LA DOMA, TÉCNICAS INFALIBLES.

Como todo ejercicio, la montada requiere no solo de buenas intenciones, también debes poner el lomo. Esta imagen te ayudará a repasar cuales son los músculos que deberás entrenar si quiere resultados seguros.

Los movimientos básicos son el ascendente y el descendente. Luego, roces fuertes hacia adelante y hacia atrás y círculos pronunciados.

1. CONTRAE ESOS GLÚTEOS y empieza a realizar movimientos hacia arriba y hacia abajo, dándote impulso con los músculos del abdomen.

2. CURVA LA COLUMNA EN CADA SALIDA: Si te observaran por detrás, la espalda se vería recta y curva, dependiendo de cada movimiento.

3. DIBUJA CÍRCULOS SUAVES: izquierda, derecha, atrás y adelante. Masajea esa verga mansa y relájalo aún más.

RITMO Y VELOCIDAD: ¡ARRE!

Montar no es una tarea simple, muchas mujeres se bajan del caballo porque sienten que no tienen la suficiente fuerza para hacerlo bien y se desbordan en cada intento. Las claves ¡AUTOCONTROL, VARIEDAD Y AYUDITA!

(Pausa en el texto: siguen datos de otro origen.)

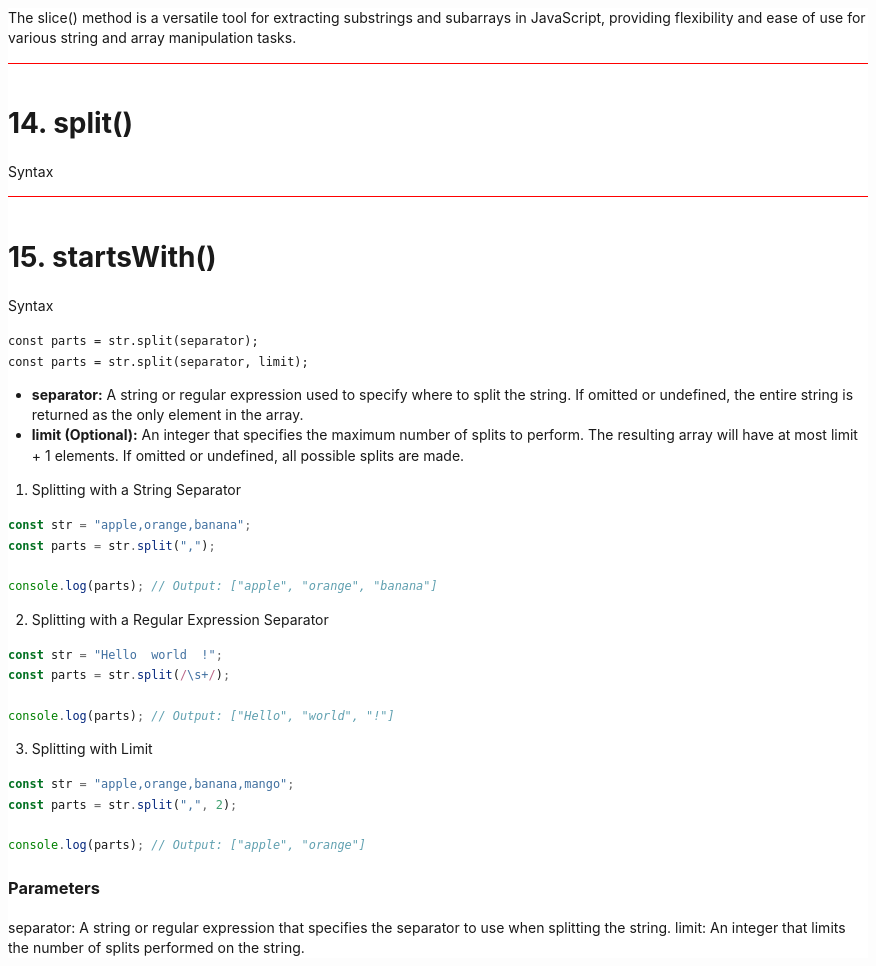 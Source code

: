 The slice() method is a versatile tool for extracting substrings and subarrays in JavaScript, providing flexibility and ease of use for various string and array manipulation tasks. 

<hr style="background: red;">

# 14. split()

Syntax ``` ```

```javascript 

```
<hr style="background: red;">

# 15. startsWith()

Syntax 
```
const parts = str.split(separator);
const parts = str.split(separator, limit);
```
* **separator:** A string or regular expression used to specify where to split the string. If omitted or undefined, the entire string is returned as the only element in the array.
* **limit (Optional):** An integer that specifies the maximum number of splits to perform. The resulting array will have at most limit + 1 elements. If omitted or undefined, all possible splits are made.


1. Splitting with a String Separator
```javascript 
const str = "apple,orange,banana";
const parts = str.split(",");

console.log(parts); // Output: ["apple", "orange", "banana"]
```

2. Splitting with a Regular Expression Separator
```javascript 
const str = "Hello  world  !";
const parts = str.split(/\s+/);

console.log(parts); // Output: ["Hello", "world", "!"]
```

3. Splitting with Limit
```javascript 
const str = "apple,orange,banana,mango";
const parts = str.split(",", 2);

console.log(parts); // Output: ["apple", "orange"]
```


### Parameters
separator: A string or regular expression that specifies the separator to use when splitting the string.
limit: An integer that limits the number of splits performed on the string.
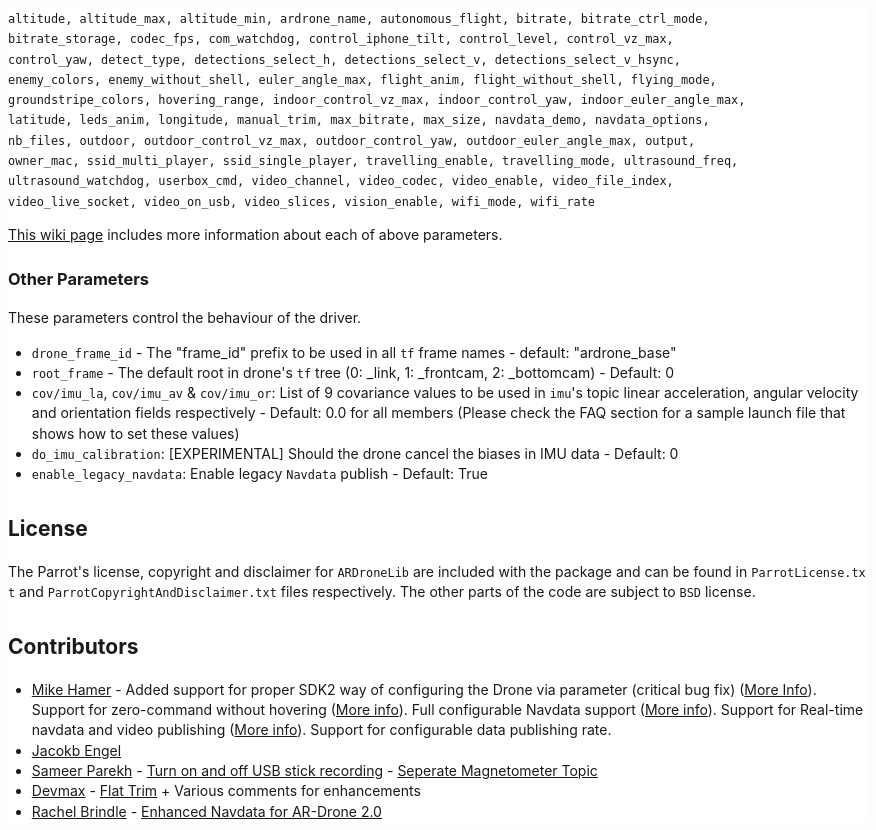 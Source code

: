    altitude, altitude_max, altitude_min, ardrone_name, autonomous_flight, bitrate, bitrate_ctrl_mode, 
    bitrate_storage, codec_fps, com_watchdog, control_iphone_tilt, control_level, control_vz_max, 
    control_yaw, detect_type, detections_select_h, detections_select_v, detections_select_v_hsync, 
    enemy_colors, enemy_without_shell, euler_angle_max, flight_anim, flight_without_shell, flying_mode, 
    groundstripe_colors, hovering_range, indoor_control_vz_max, indoor_control_yaw, indoor_euler_angle_max, 
    latitude, leds_anim, longitude, manual_trim, max_bitrate, max_size, navdata_demo, navdata_options, 
    nb_files, outdoor, outdoor_control_vz_max, outdoor_control_yaw, outdoor_euler_angle_max, output, 
    owner_mac, ssid_multi_player, ssid_single_player, travelling_enable, travelling_mode, ultrasound_freq, 
    ultrasound_watchdog, userbox_cmd, video_channel, video_codec, video_enable, video_file_index, 
    video_live_socket, video_on_usb, video_slices, vision_enable, wifi_mode, wifi_rate

[This wiki page](https://github.com/AutonomyLab/ardrone_autonomy/wiki/AR-Drone-Parameters) includes more information about each of above parameters.
 
### Other Parameters

These parameters control the behaviour of the driver.

* `drone_frame_id` - The "frame_id" prefix to be used in all `tf` frame names - default: "ardrone_base"
* `root_frame` - The default root in drone's `tf` tree (0: _link, 1: _frontcam, 2: _bottomcam) - Default: 0
* `cov/imu_la`, `cov/imu_av` & `cov/imu_or`: List of 9 covariance values to be used in `imu`'s topic linear acceleration, angular velocity and orientation fields respectively - Default: 0.0 for all members (Please check the FAQ section for a sample launch file that shows how to set these values)
* `do_imu_calibration`: [EXPERIMENTAL] Should the drone cancel the biases in IMU data - Default: 0
* `enable_legacy_navdata`: Enable legacy `Navdata` publish - Default: True

## License

The Parrot's license, copyright and disclaimer for `ARDroneLib` are included with the package and can be found in `ParrotLicense.txt` and `ParrotCopyrightAndDisclaimer.txt` files respectively. The other parts of the code are subject to `BSD` license.

## Contributors

- [Mike Hamer](https://github.com/mikehamer) - Added support for proper SDK2 way of configuring the Drone via parameter (critical bug fix) ([More Info](https://github.com/AutonomyLab/ardrone_autonomy/pull/26)). Support for zero-command without hovering ([More info](https://github.com/AutonomyLab/ardrone_autonomy/pull/34)). Full configurable Navdata support ([More info](https://github.com/AutonomyLab/ardrone_autonomy/pull/31)). Support for Real-time navdata and video publishing ([More info](https://github.com/AutonomyLab/ardrone_autonomy/pull/44)). Support for configurable data publishing rate.
- [Jacokb Engel](https://github.com/JakobEngel)
- [Sameer Parekh](https://github.com/sameerparekh) - [Turn on and off USB stick recording](https://github.com/AutonomyLab/ardrone_autonomy/pull/53) - [Seperate Magnetometer Topic](https://github.com/AutonomyLab/ardrone_autonomy/pull/25)
- [Devmax](https://github.com/devmax) - [Flat Trim](https://github.com/AutonomyLab/ardrone_autonomy/issues/18) + Various
comments for enhancements
- [Rachel Brindle](https://github.com/younata) - [Enhanced Navdata for AR-Drone 2.0](https://github.com/AutonomyLab/ardrone_autonomy/pull/2)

1. Intenta armonizar tanto el ritmo como la velocidad y, ve aumentándolos conforme te vayas sintiendo segura de lo que haces.

2. Otra alternativa es utilizar tus rodillas y los dedos de tus pies, a la par con tus manos para hacerlo más rápido.

3. Si te cansas, dile que haga lo suyo. Sólo necesitas que te agarre de las caderas para que él haga el resto del trabajo.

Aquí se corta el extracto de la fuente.